Japanese architect Kazuyo Sejima and Ryue Nishizawa of SANAA have completed the Theatre and Arts Centre De Kunstlinie project in Almere city, Netherland. With roughly 180,000 inhabitants, Almere is both a city of the arts and an artificial city.
Surrounded on three sides by the waters of an artificial lake, many different functions are lined up here: workshops for painters and sculptors, rehearsal spaces, sound studios – used partly by amateurs and partly by professionals – as well as three auditoriums in which stage performances, concerts and congresses take place. One striking feature is the tight layout of the spaces, some of which are directly accessible from the outside, others via patios and very short corridors.
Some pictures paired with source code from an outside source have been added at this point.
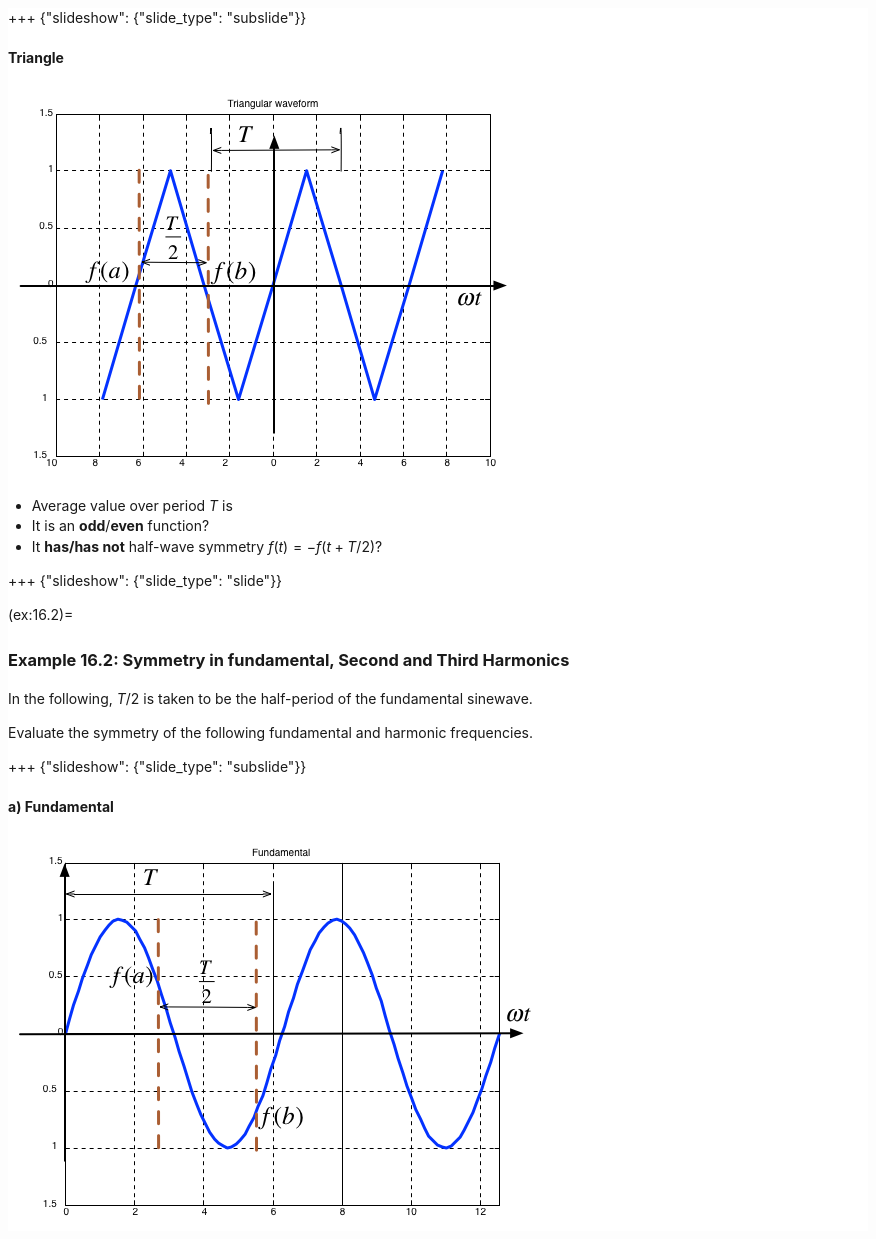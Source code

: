 +++ {"slideshow": {"slide_type": "subslide"}}

#### Triangle

<img src="pictures/triangle.png">

* Average value over period $T$ is 
* It is an **odd**/**even** function?
* It **has/has not** half-wave symmetry $f(t)=-f(t+T/2)$?

+++ {"slideshow": {"slide_type": "slide"}}

(ex:16.2)=
### Example 16.2: Symmetry in fundamental, Second and Third Harmonics

In the following, $T/2$ is taken to be the half-period of the fundamental sinewave.

Evaluate the symmetry of the following fundamental and harmonic frequencies.

+++ {"slideshow": {"slide_type": "subslide"}}

#### a) Fundamental

<img src="pictures/fundamental.png">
The underlying idea of the architects was to create a building with similar spatial qualities throughout and without hierarchies – regardless whether one is concerned with auditoriums or circulation zones. Not surprisingly, therefore, there are corridors that end in a large glazed wall with a magnificent view over the water, just like one of the theatre spaces; and the auditoriums are laid out orthogonally just like the rooms where children can paint and draw.
Even the main entrance is unspectacularly integrated in the bold facade grid. Only at night, does the building attract attention to itself, when the large volumes of the theatre and the restaurant are illuminated and pedestrians walking along the embankment promenade have a view of the activities going on inside – wholly in the Dutch manner.